> _DATA PROVIDED_:
● ● ● ● ● ● ●
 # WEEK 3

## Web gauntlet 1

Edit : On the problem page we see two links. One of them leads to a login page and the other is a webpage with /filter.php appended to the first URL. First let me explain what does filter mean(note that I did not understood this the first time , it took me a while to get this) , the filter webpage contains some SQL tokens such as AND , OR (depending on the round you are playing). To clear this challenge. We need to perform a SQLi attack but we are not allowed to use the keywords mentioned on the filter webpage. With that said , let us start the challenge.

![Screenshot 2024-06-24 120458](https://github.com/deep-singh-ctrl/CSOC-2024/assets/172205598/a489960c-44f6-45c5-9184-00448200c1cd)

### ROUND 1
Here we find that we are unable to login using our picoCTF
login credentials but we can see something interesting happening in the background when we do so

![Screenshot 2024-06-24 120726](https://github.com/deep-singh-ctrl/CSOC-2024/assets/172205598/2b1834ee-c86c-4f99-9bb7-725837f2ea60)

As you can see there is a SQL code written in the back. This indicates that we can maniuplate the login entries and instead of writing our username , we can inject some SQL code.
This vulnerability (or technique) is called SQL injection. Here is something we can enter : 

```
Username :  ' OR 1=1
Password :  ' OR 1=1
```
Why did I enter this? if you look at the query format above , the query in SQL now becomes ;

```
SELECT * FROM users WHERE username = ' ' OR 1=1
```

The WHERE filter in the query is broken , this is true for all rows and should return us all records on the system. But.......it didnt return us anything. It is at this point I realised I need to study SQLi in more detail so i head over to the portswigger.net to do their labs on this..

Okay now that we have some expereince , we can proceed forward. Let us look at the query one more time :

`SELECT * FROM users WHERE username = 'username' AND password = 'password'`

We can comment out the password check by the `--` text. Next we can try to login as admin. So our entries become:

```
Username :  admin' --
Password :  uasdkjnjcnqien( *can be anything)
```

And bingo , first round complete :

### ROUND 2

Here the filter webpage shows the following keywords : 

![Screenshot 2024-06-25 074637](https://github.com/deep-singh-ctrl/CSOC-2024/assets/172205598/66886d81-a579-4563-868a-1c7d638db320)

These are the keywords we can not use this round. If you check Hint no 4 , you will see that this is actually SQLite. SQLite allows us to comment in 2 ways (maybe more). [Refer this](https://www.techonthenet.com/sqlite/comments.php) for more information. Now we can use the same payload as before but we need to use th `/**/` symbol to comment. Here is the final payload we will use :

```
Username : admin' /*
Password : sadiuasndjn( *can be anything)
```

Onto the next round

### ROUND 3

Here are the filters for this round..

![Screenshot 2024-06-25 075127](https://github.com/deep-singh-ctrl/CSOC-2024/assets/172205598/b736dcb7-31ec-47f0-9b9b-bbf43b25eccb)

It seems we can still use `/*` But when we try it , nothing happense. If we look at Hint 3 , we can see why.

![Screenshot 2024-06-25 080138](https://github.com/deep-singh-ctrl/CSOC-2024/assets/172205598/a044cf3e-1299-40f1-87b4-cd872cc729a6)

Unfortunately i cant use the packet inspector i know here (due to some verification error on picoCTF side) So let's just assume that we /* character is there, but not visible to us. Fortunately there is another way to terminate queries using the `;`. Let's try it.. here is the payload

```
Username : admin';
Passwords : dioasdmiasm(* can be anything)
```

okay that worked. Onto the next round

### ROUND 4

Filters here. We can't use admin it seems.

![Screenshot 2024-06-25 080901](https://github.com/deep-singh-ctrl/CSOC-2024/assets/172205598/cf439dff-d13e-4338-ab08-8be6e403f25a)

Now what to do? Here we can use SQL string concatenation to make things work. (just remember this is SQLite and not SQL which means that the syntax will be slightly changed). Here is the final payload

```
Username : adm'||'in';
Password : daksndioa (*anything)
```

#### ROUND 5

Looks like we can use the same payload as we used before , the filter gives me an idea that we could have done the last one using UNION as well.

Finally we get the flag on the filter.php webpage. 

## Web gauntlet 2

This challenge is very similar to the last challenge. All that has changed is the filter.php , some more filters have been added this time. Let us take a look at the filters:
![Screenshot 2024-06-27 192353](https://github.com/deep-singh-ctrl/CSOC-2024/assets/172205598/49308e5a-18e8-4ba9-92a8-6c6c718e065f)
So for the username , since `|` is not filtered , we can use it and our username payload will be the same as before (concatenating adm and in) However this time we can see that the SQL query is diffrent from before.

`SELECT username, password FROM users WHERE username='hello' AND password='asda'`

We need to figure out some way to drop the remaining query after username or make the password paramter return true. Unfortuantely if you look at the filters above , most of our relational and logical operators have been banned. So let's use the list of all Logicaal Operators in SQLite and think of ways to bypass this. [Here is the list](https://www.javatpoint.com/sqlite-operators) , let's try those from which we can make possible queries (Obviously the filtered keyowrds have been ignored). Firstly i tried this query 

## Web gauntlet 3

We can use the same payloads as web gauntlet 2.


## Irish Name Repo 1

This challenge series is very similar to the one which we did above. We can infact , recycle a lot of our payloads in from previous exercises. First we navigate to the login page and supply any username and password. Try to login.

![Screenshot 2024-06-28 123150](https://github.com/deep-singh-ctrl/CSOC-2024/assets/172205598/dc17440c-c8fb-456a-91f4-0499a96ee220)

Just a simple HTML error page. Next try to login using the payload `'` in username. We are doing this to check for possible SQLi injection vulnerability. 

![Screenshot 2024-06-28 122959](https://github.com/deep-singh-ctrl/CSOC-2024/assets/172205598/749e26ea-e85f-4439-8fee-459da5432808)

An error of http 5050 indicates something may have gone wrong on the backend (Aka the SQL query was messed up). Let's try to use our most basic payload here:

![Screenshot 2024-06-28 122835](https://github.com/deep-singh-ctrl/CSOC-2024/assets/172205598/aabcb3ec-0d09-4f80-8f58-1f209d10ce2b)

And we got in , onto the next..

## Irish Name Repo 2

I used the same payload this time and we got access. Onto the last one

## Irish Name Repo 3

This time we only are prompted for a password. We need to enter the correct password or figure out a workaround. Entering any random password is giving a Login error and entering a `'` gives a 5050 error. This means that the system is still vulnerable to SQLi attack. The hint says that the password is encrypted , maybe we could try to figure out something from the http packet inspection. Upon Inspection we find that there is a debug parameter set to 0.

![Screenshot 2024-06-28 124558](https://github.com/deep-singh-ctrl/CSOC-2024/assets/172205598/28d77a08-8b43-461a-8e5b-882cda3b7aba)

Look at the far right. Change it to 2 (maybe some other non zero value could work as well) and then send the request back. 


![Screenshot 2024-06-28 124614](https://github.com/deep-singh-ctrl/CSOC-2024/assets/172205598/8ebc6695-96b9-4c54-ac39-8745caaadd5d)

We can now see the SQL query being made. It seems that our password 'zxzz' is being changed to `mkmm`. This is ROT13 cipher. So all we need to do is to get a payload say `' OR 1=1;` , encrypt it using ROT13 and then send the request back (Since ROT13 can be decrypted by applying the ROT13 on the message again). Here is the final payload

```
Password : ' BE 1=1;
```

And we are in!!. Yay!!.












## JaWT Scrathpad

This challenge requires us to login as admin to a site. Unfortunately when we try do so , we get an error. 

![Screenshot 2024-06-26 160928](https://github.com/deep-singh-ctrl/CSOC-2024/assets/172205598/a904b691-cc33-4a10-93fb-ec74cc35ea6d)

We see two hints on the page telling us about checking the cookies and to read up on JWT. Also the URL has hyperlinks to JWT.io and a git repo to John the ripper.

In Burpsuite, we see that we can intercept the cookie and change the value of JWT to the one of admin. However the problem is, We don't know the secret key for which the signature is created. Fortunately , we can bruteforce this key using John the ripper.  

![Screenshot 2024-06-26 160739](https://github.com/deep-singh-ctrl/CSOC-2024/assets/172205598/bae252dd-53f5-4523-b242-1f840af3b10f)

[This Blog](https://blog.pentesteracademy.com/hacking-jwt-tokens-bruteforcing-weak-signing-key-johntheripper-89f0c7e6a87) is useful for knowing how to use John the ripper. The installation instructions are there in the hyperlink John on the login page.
● ● ● ● ● ● ●
> _EXERCISE PROMPT_: How many lines in the records above contain the string "seems"? State the number and nothing more.

> _YOUR SOLUTION_: 3